Plan for future of Melbourne as sustainable and liveable

24-HOUR public transport, plenty of affordable housing and 30km/h speed zones are among plans for a new Melbourne outlined today.

Rated a few years ago as the world's most liveable city, and still among the top few, Melbourne is now aiming to emerge at the top of cities spruiking their sustainability credentials, with ambitions to be in the world's top 10 within 12 years.

A draft plan released today envisions a city that by 2020 has public transport running 24/7, low energy emissions, and a decent chunk of affordable housing.

The Future Melbourne plan, developed over the past year with input from 15,000 people and groups, also hopes to increase the proportion of workers commuting to the CBD without cars from 72 per cent to 90 per cent.

But the city hasn't given up entirely on its liveability ambitions, with a target to regain its number one place on the Economist Intelligence Unit's Quality of Life Ranking high up on its list of priorities.

The Future Melbourne plan was developed by a reference group for the City of Melbourne municipality, which covers the inner city and surrounding areas including Southbank and Docklands.

Reference group chair Carol Schwartz admitted today some of the goals were ambitious.

"We actually believe that what we are handing over to the city is quite achievable,'' she told reporters in Melbourne today.

"I think it's very ambitious and I think it's great to be ambitious.''

Some of the draft plan's more ambitious targets include reducing residents' and workers' greenhouse gas emissions.

By 2020, the plan envisages 140,000 people living in the inner city municipality, up from about 86,000 currently.

It proposes reducing residential greenhouse gas emissions by 35 per cent per capita by 2020 from 2000 levels, and 59 per cent per worker from energy consumption levels in 2006.

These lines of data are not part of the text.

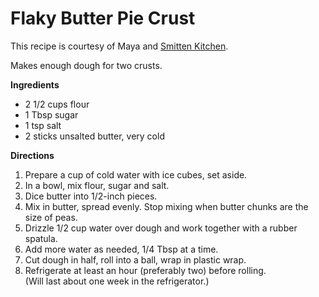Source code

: Flaky Butter Pie Crust
======================

This recipe is courtesy of Maya and [Smitten Kitchen](http://smittenkitchen.com/blog/2008/11/pie-crust-102-all-butter-really-flaky-pie-dough/).

Makes enough dough for two crusts.

__Ingredients__

* 2 1/2 cups flour
* 1 Tbsp sugar
* 1 tsp salt
* 2 sticks unsalted butter, very cold

__Directions__

1. Prepare a cup of cold water with ice cubes, set aside.
2. In a bowl, mix flour, sugar and salt.
3. Dice butter into 1/2-inch pieces.
4. Mix in butter, spread evenly.  Stop mixing when butter chunks are the size of peas.
5. Drizzle 1/2 cup water over dough and work together with a rubber spatula.
6. Add more water as needed, 1/4 Tbsp at a time.
7. Cut dough in half, roll into a ball, wrap in plastic wrap.
8. Refrigerate at least an hour (preferably two) before rolling.  
  (Will last about one week in the refrigerator.)

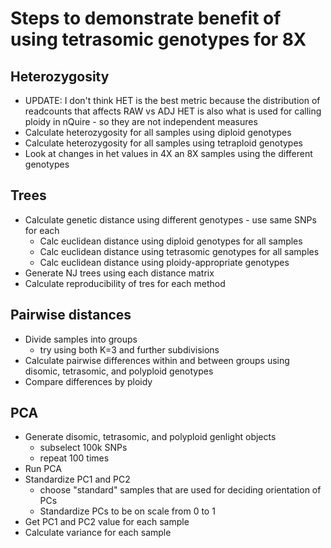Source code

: # Steps to demonstrate benefit of using tetrasomic genotypes for 8X

## Heterozygosity
* UPDATE: I don't think HET is the best metric because the distribution of
readcounts that affects RAW vs ADJ HET is also what is used for calling
ploidy in nQuire - so they are not independent measures
* Calculate heterozygosity for all samples using diploid genotypes
* Calculate heterozygosity for all samples using tetraploid genotypes
* Look at changes in het values in 4X an 8X samples using the different genotypes

## Trees
* Calculate genetic distance using different genotypes - use same SNPs for each
  * Calc euclidean distance using diploid genotypes for all samples
  * Calc euclidean distance using tetrasomic genotypes for all samples
  * Calc euclidean distance using ploidy-appropriate genotypes
* Generate NJ trees using each distance matrix
* Calculate reproducibility of tres for each method

## Pairwise distances
* Divide samples into groups
  * try using both K=3 and further subdivisions
* Calculate pairwise differences within and between groups using disomic,
tetrasomic, and polyploid genotypes
* Compare differences by ploidy

## PCA
* Generate disomic, tetrasomic, and polyploid genlight objects
  * subselect 100k SNPs
  * repeat 100 times
* Run PCA
* Standardize PC1 and PC2
  * choose "standard" samples that are used for deciding orientation of PCs
  * Standardize PCs to be on scale from 0 to 1
* Get PC1 and PC2 value for each sample
* Calculate variance for each sample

Drinking water usage is proposed to be reduced by 40 per cent per resident and 50 per cent per worker, compared to 2000 levels.

Under the plan, chronic homelessness in the inner city would be eliminated and 20 per cent of all new housing developments would be affordable or social housing.

When it comes to reducing traffic congestion, Lord Mayor John So said the council would work to encourage modes of transport other than cars to ferry people to the city, rather than imposing a congestion tax.

"Public transport at the moment is one of the challenges facing Melbourne,'' he said, adding the council was working with the State Government to tackle the problem.

With the number of peak-hour city cyclists doubling from four per cent in 2006 to eight per cent last year, the plan envisions encouraging two-wheeled transport further.

This would include slowing down traffic to 30km/h to make streets safer for cyclists, designing dedicated lanes and offering a public bicycle rental system, akin to Paris.

One of the 152 targets in the plan is to have a 24-hour stimulating and safe city, including round-the-clock transport.

To achieve this the council would need to work with the State Government and service providers, Council chief executive Kathy Alexander said.

"If you have got a 24-hour city you do need to consider the range of services, it's not just about transport,'' Dr Alexander said.

The draft report, which cost more than $500,000 to compile, was officially handed to the council today and will be considered at a council planning meeting in September for inclusion into the next four-year strategy.